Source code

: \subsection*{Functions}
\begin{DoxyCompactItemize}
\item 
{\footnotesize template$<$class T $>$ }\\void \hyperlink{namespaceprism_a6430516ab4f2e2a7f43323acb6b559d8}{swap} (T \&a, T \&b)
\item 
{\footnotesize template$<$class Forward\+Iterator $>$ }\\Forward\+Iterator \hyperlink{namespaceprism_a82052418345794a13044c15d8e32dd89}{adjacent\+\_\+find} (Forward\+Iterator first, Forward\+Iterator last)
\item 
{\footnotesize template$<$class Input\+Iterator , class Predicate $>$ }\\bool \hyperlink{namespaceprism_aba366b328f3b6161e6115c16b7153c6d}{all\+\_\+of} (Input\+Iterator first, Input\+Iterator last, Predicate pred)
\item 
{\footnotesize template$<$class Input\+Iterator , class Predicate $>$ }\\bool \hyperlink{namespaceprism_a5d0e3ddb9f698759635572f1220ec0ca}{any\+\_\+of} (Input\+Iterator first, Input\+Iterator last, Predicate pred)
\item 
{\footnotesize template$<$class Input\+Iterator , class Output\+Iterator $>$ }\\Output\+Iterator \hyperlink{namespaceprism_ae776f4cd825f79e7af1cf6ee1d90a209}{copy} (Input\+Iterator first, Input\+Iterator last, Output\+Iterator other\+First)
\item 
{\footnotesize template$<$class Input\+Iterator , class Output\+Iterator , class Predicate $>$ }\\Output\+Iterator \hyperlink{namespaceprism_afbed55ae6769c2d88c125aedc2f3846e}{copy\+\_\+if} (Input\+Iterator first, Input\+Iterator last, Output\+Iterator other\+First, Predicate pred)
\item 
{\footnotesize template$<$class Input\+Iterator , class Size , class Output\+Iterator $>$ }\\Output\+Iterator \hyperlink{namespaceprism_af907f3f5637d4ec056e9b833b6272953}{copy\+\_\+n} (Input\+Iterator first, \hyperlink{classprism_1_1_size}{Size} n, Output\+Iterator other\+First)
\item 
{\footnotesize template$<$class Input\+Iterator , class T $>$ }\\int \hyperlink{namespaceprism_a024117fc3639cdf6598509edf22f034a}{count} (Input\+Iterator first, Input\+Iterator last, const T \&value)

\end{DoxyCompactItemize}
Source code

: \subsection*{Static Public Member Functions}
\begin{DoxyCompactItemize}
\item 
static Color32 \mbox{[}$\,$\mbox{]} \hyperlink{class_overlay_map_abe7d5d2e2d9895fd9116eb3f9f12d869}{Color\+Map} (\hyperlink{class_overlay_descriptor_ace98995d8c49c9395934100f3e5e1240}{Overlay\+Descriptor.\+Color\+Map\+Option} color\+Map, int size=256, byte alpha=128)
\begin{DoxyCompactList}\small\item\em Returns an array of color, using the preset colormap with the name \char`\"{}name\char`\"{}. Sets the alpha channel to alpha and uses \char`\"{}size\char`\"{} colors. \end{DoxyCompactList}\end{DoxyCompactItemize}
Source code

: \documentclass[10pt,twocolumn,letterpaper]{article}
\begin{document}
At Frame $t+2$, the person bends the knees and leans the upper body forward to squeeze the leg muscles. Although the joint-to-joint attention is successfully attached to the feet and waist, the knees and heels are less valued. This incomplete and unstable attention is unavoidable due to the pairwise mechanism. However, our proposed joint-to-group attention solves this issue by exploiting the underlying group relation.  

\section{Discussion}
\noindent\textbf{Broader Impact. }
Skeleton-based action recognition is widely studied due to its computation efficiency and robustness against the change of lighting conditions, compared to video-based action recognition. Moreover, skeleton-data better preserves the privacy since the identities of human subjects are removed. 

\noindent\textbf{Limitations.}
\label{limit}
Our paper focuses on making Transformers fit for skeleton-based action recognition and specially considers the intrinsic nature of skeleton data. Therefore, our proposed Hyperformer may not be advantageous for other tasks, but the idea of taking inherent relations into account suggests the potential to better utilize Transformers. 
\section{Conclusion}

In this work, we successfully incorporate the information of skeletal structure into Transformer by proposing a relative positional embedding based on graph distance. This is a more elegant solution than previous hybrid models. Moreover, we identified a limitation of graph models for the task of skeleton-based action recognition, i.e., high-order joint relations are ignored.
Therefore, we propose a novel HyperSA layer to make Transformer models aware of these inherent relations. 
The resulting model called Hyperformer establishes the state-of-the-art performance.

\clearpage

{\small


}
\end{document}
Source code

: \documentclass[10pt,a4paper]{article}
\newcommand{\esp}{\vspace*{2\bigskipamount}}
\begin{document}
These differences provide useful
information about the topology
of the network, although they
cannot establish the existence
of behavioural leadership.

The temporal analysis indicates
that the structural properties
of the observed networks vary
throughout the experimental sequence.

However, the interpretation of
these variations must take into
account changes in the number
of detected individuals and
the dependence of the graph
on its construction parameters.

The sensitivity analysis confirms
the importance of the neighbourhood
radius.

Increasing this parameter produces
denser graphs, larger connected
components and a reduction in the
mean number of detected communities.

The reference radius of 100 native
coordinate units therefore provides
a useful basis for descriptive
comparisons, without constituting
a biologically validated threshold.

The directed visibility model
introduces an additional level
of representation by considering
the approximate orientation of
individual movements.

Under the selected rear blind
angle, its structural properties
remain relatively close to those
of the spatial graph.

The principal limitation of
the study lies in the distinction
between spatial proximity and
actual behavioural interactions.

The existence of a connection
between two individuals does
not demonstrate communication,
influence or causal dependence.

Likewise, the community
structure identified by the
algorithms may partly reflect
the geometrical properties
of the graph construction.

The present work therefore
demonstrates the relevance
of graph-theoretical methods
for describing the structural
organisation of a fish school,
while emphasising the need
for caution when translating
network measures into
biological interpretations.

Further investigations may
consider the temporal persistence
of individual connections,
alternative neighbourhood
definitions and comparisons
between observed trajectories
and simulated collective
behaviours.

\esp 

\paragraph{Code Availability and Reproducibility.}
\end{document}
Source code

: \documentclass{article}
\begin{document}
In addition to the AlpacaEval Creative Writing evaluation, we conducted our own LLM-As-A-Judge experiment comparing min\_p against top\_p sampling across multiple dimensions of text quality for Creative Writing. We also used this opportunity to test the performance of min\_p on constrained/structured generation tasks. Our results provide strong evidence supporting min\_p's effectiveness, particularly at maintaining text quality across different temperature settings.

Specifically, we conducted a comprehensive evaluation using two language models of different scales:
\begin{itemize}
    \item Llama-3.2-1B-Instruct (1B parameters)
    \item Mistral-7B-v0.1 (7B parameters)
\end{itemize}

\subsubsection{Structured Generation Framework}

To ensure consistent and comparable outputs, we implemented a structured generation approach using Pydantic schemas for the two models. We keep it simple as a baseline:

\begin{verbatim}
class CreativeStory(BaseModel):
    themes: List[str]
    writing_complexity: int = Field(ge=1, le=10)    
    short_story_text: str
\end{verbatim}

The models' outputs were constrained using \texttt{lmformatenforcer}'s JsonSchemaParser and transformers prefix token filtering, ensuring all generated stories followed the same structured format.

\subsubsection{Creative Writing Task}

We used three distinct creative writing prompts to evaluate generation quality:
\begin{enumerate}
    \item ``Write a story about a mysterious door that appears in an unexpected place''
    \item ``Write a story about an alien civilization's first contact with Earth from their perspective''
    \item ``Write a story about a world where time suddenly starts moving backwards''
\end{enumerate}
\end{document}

PROBLEM STATEMENT. Filter the data down to the lines that contain the string "behavioural", and copy them.

SOLUTION BELOW.
of behavioural leadership.
actual behavioural interactions.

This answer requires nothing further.